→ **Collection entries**
****

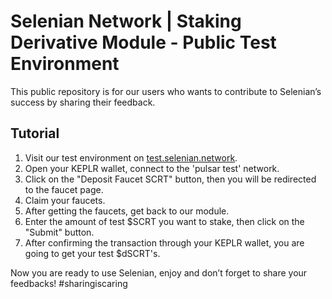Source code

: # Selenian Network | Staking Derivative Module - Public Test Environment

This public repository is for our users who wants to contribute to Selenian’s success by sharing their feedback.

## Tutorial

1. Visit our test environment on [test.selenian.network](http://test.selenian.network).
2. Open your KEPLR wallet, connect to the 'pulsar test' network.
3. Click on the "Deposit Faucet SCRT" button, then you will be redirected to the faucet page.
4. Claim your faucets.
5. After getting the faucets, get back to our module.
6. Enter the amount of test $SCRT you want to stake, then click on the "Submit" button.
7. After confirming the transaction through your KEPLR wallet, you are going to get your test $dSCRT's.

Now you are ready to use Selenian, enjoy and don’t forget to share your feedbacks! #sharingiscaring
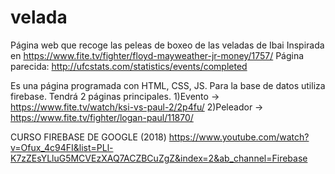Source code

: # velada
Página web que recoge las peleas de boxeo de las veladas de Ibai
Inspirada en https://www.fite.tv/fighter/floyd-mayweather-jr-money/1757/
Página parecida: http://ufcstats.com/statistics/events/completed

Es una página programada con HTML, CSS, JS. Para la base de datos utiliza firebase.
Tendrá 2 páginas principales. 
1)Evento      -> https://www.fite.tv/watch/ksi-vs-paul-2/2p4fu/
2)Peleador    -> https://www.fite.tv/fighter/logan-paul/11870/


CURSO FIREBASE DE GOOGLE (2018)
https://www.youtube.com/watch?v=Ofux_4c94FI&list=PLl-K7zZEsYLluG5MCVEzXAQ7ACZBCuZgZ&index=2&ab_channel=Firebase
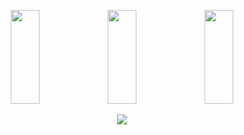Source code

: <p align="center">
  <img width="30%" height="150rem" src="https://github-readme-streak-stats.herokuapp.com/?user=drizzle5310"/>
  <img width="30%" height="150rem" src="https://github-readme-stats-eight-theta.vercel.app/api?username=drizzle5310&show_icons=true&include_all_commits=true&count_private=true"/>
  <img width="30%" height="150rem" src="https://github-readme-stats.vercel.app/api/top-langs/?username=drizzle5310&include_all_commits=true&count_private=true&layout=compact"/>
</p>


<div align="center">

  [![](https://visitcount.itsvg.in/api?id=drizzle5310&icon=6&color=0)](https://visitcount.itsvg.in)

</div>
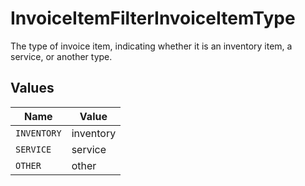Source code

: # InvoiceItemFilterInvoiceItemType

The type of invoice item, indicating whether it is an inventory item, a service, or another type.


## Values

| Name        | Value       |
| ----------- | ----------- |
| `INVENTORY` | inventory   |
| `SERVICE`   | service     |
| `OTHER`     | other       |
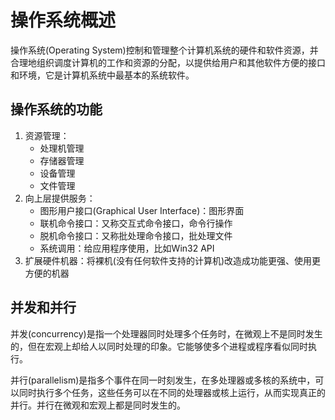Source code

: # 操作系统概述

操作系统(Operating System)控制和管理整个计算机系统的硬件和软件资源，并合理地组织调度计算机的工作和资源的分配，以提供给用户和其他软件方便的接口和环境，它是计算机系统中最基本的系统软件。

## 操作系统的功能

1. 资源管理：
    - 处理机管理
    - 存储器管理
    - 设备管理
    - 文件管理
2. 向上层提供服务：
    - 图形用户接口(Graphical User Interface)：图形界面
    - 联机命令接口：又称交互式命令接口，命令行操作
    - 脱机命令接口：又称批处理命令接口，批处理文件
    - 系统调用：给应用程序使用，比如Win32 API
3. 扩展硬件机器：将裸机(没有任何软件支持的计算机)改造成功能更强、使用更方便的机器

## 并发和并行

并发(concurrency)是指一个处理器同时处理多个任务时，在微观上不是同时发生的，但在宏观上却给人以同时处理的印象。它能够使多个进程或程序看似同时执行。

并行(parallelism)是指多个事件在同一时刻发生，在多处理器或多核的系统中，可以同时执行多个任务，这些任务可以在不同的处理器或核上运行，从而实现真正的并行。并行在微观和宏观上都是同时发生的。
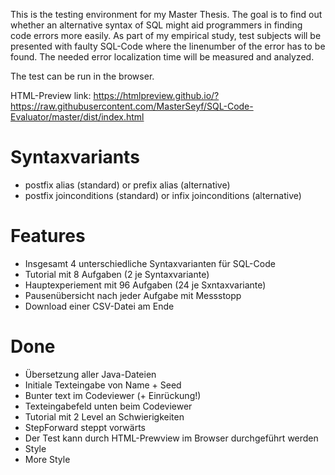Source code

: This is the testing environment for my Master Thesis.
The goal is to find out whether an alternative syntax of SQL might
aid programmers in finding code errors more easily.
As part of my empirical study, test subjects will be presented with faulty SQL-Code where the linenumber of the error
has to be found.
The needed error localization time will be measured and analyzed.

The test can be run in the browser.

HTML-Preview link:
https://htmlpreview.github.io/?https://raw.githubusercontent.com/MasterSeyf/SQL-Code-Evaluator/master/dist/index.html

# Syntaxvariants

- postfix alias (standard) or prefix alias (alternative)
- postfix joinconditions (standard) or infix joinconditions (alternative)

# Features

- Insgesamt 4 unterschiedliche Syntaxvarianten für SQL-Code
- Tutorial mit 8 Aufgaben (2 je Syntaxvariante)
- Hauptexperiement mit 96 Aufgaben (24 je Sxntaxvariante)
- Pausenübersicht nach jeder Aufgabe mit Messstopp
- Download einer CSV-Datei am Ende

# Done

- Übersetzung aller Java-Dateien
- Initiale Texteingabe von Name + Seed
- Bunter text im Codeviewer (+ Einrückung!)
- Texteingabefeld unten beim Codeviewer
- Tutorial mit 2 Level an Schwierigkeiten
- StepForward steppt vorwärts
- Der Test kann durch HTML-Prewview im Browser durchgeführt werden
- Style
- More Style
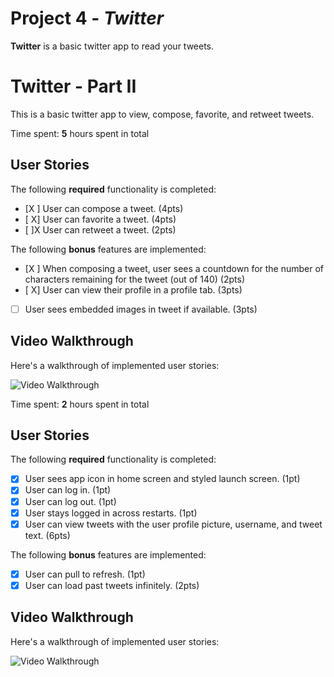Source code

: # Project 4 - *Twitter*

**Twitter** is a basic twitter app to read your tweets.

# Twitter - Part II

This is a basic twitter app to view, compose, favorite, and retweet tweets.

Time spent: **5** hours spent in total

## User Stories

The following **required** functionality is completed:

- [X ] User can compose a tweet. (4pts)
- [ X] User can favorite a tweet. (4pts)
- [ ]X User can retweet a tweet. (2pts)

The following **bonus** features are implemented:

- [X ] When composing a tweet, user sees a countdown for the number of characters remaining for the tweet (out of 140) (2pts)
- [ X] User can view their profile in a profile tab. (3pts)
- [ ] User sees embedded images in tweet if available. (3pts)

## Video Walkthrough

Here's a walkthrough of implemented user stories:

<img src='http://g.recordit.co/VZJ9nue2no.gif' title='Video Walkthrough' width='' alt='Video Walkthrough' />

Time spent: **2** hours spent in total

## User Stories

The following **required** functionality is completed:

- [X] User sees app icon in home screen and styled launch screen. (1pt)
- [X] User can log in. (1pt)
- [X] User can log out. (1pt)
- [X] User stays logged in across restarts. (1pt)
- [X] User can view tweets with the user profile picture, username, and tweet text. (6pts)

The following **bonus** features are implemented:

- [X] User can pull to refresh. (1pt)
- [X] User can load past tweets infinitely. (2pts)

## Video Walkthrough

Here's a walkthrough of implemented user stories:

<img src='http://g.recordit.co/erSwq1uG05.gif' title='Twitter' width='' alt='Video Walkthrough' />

****

→ **What this task involves**
Among the records above, a stretch begins at the line containing "1. Visit our" and ends at the line containing "5. After getting". Restate that stretch word for word, and nothing else.

→ **Problem solution**
1. Visit our test environment on [test.selenian.network](http://test.selenian.network).
2. Open your KEPLR wallet, connect to the 'pulsar test' network.
3. Click on the "Deposit Faucet SCRT" button, then you will be redirected to the faucet page.
4. Claim your faucets.
5. After getting the faucets, get back to our module.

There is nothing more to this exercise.